## PROBLEM DESCRIPTION
Where does the string "options" occur in the records? Copy each line that holds it.
DATA SHOWN section start
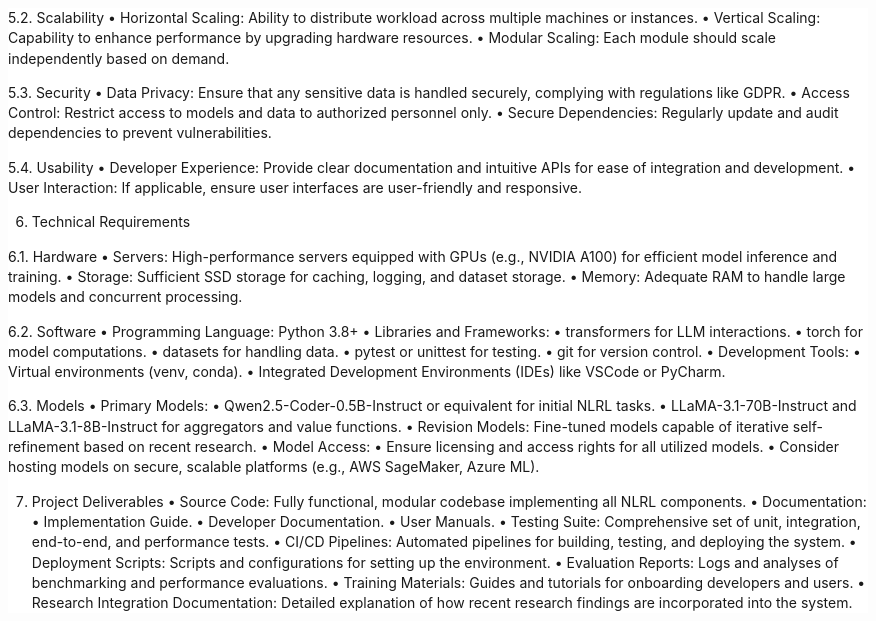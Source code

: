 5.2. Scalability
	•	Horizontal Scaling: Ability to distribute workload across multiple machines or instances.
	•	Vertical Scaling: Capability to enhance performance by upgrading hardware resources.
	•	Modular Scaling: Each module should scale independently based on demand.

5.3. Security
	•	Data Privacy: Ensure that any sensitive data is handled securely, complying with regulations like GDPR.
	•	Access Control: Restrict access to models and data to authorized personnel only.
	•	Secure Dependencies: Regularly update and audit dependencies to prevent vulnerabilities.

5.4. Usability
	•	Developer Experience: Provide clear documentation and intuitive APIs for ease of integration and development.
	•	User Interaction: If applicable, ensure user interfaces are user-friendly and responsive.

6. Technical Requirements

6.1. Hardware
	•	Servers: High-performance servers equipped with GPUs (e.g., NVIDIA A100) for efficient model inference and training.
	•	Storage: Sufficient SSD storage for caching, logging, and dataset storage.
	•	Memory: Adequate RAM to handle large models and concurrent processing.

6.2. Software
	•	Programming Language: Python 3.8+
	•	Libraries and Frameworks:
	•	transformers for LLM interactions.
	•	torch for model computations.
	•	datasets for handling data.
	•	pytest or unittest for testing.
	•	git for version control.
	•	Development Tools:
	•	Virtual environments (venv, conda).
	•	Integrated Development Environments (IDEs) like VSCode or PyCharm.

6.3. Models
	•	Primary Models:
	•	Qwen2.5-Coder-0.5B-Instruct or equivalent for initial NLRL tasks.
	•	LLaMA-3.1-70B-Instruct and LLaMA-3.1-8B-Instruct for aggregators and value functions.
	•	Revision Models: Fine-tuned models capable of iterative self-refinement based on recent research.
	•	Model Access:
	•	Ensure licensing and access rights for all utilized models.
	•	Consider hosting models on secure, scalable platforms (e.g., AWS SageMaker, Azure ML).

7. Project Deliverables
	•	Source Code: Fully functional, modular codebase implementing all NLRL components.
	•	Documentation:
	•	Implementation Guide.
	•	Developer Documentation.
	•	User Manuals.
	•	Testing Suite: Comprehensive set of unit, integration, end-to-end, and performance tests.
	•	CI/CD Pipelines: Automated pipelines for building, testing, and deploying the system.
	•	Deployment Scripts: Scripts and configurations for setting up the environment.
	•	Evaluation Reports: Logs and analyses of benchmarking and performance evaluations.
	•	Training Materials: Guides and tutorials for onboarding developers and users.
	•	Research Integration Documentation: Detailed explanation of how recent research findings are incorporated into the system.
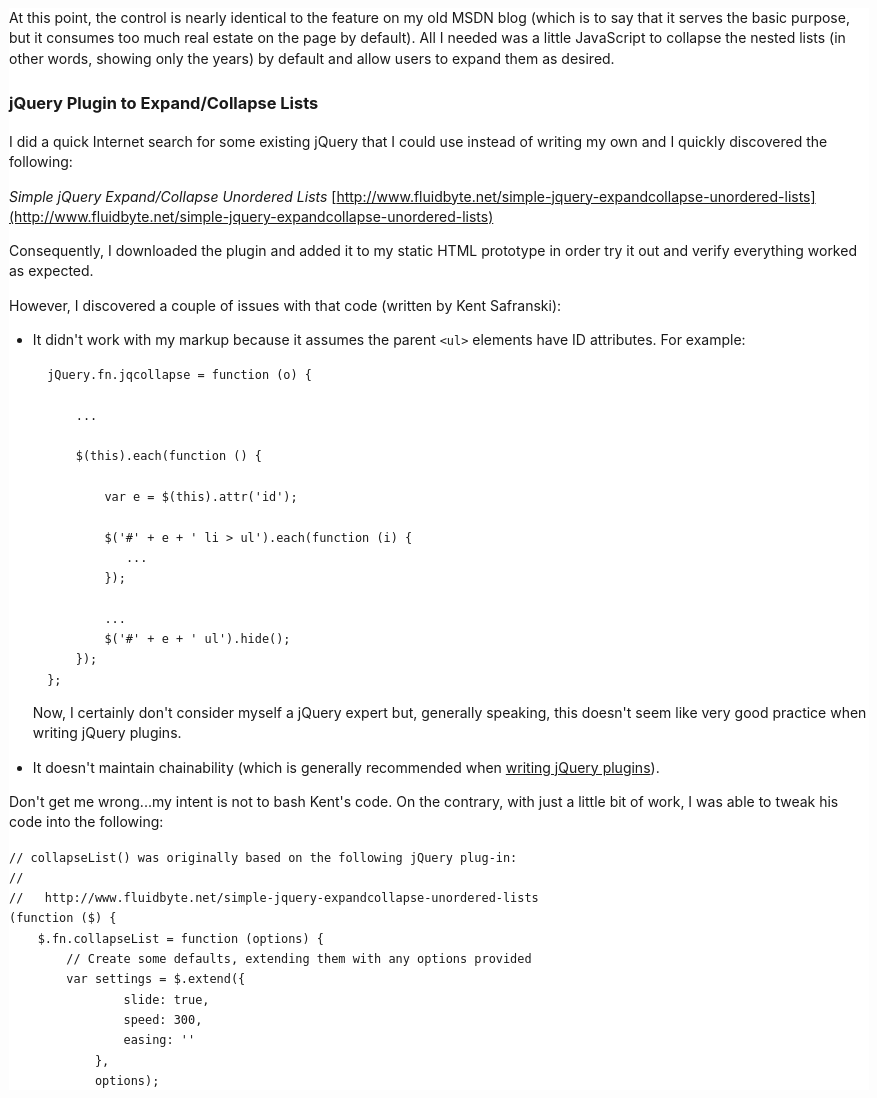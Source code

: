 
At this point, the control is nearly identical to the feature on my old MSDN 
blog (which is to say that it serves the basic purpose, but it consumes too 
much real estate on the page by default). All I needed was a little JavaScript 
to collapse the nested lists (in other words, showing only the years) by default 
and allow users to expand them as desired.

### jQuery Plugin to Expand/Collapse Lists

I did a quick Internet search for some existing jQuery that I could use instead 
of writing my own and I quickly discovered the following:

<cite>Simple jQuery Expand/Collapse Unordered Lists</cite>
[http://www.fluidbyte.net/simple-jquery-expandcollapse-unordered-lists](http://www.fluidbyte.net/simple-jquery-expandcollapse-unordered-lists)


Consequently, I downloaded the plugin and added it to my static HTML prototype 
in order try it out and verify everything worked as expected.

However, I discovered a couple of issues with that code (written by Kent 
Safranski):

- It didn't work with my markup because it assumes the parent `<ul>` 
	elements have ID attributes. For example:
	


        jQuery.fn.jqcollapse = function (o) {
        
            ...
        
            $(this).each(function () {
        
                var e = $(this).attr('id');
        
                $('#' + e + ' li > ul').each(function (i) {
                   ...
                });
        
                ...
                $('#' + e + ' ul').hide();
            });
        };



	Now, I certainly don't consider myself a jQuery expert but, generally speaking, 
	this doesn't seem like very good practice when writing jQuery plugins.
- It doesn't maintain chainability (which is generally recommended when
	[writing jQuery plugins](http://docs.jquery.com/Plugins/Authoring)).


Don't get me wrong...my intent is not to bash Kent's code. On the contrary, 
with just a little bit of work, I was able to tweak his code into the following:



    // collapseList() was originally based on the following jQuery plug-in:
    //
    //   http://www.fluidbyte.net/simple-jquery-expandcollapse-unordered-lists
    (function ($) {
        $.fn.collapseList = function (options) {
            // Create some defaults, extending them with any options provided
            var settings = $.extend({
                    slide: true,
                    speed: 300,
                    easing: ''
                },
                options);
DATA SHOWN section end
## THE COMPLETED TASK
        $.fn.collapseList = function (options) {
            // Create some defaults, extending them with any options provided
                options);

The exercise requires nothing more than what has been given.